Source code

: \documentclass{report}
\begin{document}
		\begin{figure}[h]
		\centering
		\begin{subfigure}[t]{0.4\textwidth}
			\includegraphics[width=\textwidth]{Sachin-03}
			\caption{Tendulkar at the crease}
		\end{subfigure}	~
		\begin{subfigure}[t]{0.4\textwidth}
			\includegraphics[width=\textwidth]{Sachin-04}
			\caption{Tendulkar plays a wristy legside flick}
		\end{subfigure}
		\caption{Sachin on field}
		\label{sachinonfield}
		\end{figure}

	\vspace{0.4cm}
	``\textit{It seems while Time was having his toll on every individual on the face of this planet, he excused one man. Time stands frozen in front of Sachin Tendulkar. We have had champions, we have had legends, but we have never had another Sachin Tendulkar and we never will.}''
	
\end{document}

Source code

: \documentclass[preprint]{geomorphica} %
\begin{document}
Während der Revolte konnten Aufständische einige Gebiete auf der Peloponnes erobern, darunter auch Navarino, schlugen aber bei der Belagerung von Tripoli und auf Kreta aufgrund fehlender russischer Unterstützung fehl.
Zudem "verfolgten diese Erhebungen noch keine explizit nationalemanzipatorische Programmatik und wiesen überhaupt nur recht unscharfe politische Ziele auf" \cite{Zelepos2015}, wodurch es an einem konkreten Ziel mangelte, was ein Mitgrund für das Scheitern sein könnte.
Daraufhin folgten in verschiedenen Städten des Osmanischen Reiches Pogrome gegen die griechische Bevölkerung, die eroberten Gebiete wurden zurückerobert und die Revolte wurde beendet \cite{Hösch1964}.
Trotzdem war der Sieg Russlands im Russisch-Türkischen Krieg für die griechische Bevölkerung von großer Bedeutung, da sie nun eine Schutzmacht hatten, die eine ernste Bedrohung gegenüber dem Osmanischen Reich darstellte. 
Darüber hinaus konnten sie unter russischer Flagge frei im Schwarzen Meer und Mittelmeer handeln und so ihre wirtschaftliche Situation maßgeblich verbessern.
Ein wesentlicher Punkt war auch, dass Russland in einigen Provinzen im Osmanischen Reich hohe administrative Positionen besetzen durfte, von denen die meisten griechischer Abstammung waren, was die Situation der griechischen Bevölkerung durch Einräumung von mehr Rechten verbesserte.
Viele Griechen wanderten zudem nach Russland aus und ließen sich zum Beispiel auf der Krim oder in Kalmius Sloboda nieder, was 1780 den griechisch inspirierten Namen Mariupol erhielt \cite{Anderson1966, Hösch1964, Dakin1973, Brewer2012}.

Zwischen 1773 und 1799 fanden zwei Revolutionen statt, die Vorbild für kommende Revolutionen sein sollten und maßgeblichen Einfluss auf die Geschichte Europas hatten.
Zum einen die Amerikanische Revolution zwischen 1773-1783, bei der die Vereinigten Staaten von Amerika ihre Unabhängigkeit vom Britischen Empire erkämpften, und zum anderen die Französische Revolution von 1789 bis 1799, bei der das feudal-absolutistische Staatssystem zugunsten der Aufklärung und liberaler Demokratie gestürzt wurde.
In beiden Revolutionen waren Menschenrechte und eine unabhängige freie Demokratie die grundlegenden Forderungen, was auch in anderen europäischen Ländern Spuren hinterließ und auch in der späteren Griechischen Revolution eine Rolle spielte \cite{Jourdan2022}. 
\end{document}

──────────

### ACTIVITY:
Once the line containing "Daraufhin folgten in" has been written out, please stop; every line before it, back to the first line of the records above, should be given exactly.

### WORKED SOLUTION:
Source code

: \documentclass{report}
\begin{document}
		\begin{figure}[h]
		\centering
		\begin{subfigure}[t]{0.4\textwidth}
			\includegraphics[width=\textwidth]{Sachin-03}
			\caption{Tendulkar at the crease}
		\end{subfigure}	~
		\begin{subfigure}[t]{0.4\textwidth}
			\includegraphics[width=\textwidth]{Sachin-04}
			\caption{Tendulkar plays a wristy legside flick}
		\end{subfigure}
		\caption{Sachin on field}
		\label{sachinonfield}
		\end{figure}

	\vspace{0.4cm}
	``\textit{It seems while Time was having his toll on every individual on the face of this planet, he excused one man. Time stands frozen in front of Sachin Tendulkar. We have had champions, we have had legends, but we have never had another Sachin Tendulkar and we never will.}''
	
\end{document}

Source code

: \documentclass[preprint]{geomorphica} %
\begin{document}
Während der Revolte konnten Aufständische einige Gebiete auf der Peloponnes erobern, darunter auch Navarino, schlugen aber bei der Belagerung von Tripoli und auf Kreta aufgrund fehlender russischer Unterstützung fehl.
Zudem "verfolgten diese Erhebungen noch keine explizit nationalemanzipatorische Programmatik und wiesen überhaupt nur recht unscharfe politische Ziele auf" \cite{Zelepos2015}, wodurch es an einem konkreten Ziel mangelte, was ein Mitgrund für das Scheitern sein könnte.
Daraufhin folgten in verschiedenen Städten des Osmanischen Reiches Pogrome gegen die griechische Bevölkerung, die eroberten Gebiete wurden zurückerobert und die Revolte wurde beendet \cite{Hösch1964}.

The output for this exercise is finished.